Today was our first adventure into a German school! We spent the morning at the John F. Kennedy Community School in Berlin, a school serving English-speaking American-born students (primarily children of diplomats), as well as German-speaking German students.
We were very fortunate because we not only got to speak with a principal from the elementary school and a principal from the high school, but we also got to visit and observe in some of the elementary and high school classrooms. It was truly an incredible experience.
There were many, many differences between the JFK School and our North Carolina schools. One thing that really stood out to me was how independent the children are, even in the elementary school.
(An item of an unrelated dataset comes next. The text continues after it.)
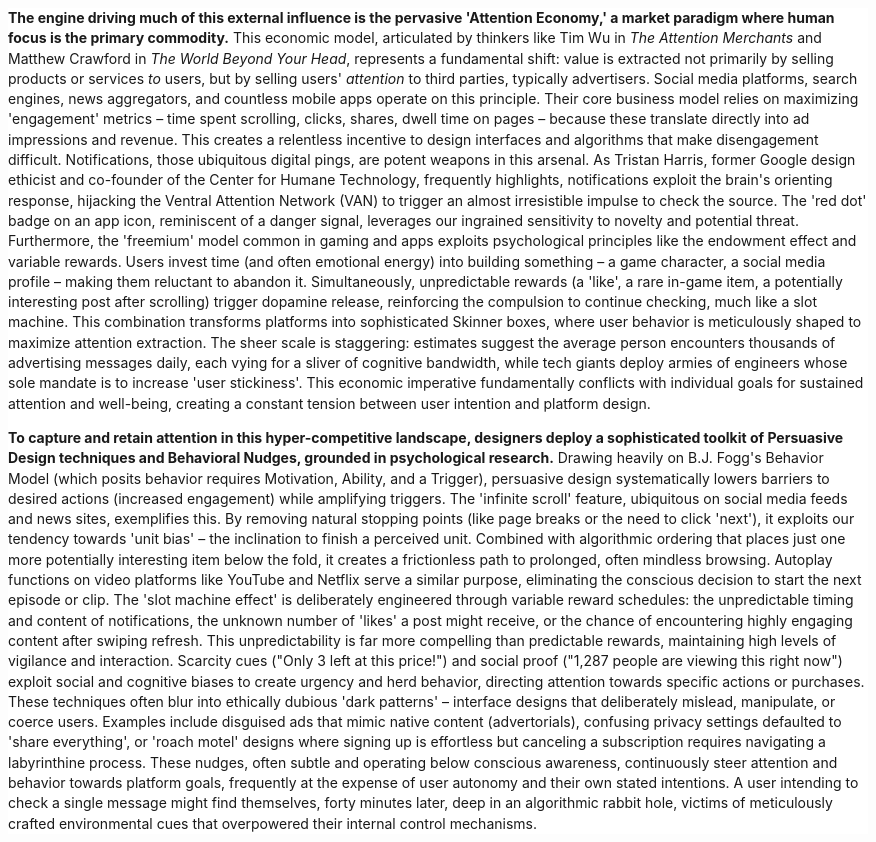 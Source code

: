 **The engine driving much of this external influence is the pervasive 'Attention Economy,' a market paradigm where human focus is the primary commodity.** This economic model, articulated by thinkers like Tim Wu in *The Attention Merchants* and Matthew Crawford in *The World Beyond Your Head*, represents a fundamental shift: value is extracted not primarily by selling products or services *to* users, but by selling users' *attention* to third parties, typically advertisers. Social media platforms, search engines, news aggregators, and countless mobile apps operate on this principle. Their core business model relies on maximizing 'engagement' metrics – time spent scrolling, clicks, shares, dwell time on pages – because these translate directly into ad impressions and revenue. This creates a relentless incentive to design interfaces and algorithms that make disengagement difficult. Notifications, those ubiquitous digital pings, are potent weapons in this arsenal. As Tristan Harris, former Google design ethicist and co-founder of the Center for Humane Technology, frequently highlights, notifications exploit the brain's orienting response, hijacking the Ventral Attention Network (VAN) to trigger an almost irresistible impulse to check the source. The 'red dot' badge on an app icon, reminiscent of a danger signal, leverages our ingrained sensitivity to novelty and potential threat. Furthermore, the 'freemium' model common in gaming and apps exploits psychological principles like the endowment effect and variable rewards. Users invest time (and often emotional energy) into building something – a game character, a social media profile – making them reluctant to abandon it. Simultaneously, unpredictable rewards (a 'like', a rare in-game item, a potentially interesting post after scrolling) trigger dopamine release, reinforcing the compulsion to continue checking, much like a slot machine. This combination transforms platforms into sophisticated Skinner boxes, where user behavior is meticulously shaped to maximize attention extraction. The sheer scale is staggering: estimates suggest the average person encounters thousands of advertising messages daily, each vying for a sliver of cognitive bandwidth, while tech giants deploy armies of engineers whose sole mandate is to increase 'user stickiness'. This economic imperative fundamentally conflicts with individual goals for sustained attention and well-being, creating a constant tension between user intention and platform design.

**To capture and retain attention in this hyper-competitive landscape, designers deploy a sophisticated toolkit of Persuasive Design techniques and Behavioral Nudges, grounded in psychological research.** Drawing heavily on B.J. Fogg's Behavior Model (which posits behavior requires Motivation, Ability, and a Trigger), persuasive design systematically lowers barriers to desired actions (increased engagement) while amplifying triggers. The 'infinite scroll' feature, ubiquitous on social media feeds and news sites, exemplifies this. By removing natural stopping points (like page breaks or the need to click 'next'), it exploits our tendency towards 'unit bias' – the inclination to finish a perceived unit. Combined with algorithmic ordering that places just one more potentially interesting item below the fold, it creates a frictionless path to prolonged, often mindless browsing. Autoplay functions on video platforms like YouTube and Netflix serve a similar purpose, eliminating the conscious decision to start the next episode or clip. The 'slot machine effect' is deliberately engineered through variable reward schedules: the unpredictable timing and content of notifications, the unknown number of 'likes' a post might receive, or the chance of encountering highly engaging content after swiping refresh. This unpredictability is far more compelling than predictable rewards, maintaining high levels of vigilance and interaction. Scarcity cues ("Only 3 left at this price!") and social proof ("1,287 people are viewing this right now") exploit social and cognitive biases to create urgency and herd behavior, directing attention towards specific actions or purchases. These techniques often blur into ethically dubious 'dark patterns' – interface designs that deliberately mislead, manipulate, or coerce users. Examples include disguised ads that mimic native content (advertorials), confusing privacy settings defaulted to 'share everything', or 'roach motel' designs where signing up is effortless but canceling a subscription requires navigating a labyrinthine process. These nudges, often subtle and operating below conscious awareness, continuously steer attention and behavior towards platform goals, frequently at the expense of user autonomy and their own stated intentions. A user intending to check a single message might find themselves, forty minutes later, deep in an algorithmic rabbit hole, victims of meticulously crafted environmental cues that overpowered their internal control mechanisms.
The students go between classes on their own, they go to recess on their own, and they clean up after lunch on their own. When a teacher is out of school for some reason, rather than having a dedicated substitute, other teachers absorb the absent teacher’s students, or the teacher can just cancel class, and the children will occupy themselves for that class period. One teacher even told us that kids in as young as first grade take the S-Bahn (train) to school on their own. Based on my experience with how our society in the United States thinks about children, it just blows my mind how much German society values (and expects) independence and responsibility in their children.
Finally, as a teacher in a Spanish/English Dual-Language (DL) school, I was surprised by how differently the JFK School’s bilingual program is set up from those in my district.
During their first year in the school (entrance class, like our kindergarten), students learn in English and German simultaneously so that they can quickly pick up conversational fluency in their new language.
In first and second grade, students only develop literacy skills in their “mother tongue.” It isn’t until third grade, when students are expected to have developed a strong foundation in their mother tongue, that students begin literacy in their “partner tongue.”
In the DL program at my school, students learn in 50 percent English/50 percent Spanish right from kindergarten. Many students, particularly our Spanish-speaking students, don’t come into kindergarten with that strong foundation in their “mother tongue,” and this has a huge impact on their literacy development.
After leaving the JFK School, we visited Humboldt University, where we had several incredible speakers who talked with us about German schools and the work being done to integrate refugees and other immigrants into the school system.
We made a surprising number of connections to our own experiences with immigrant students. Although the countries of origin may be different (e.g., Syrian immigrants to Germany vs Mexican immigrants to the U.S.), we discussed how many of our students face a similar fear of deportation, lack of access to resources, struggle with bureaucracy, etc.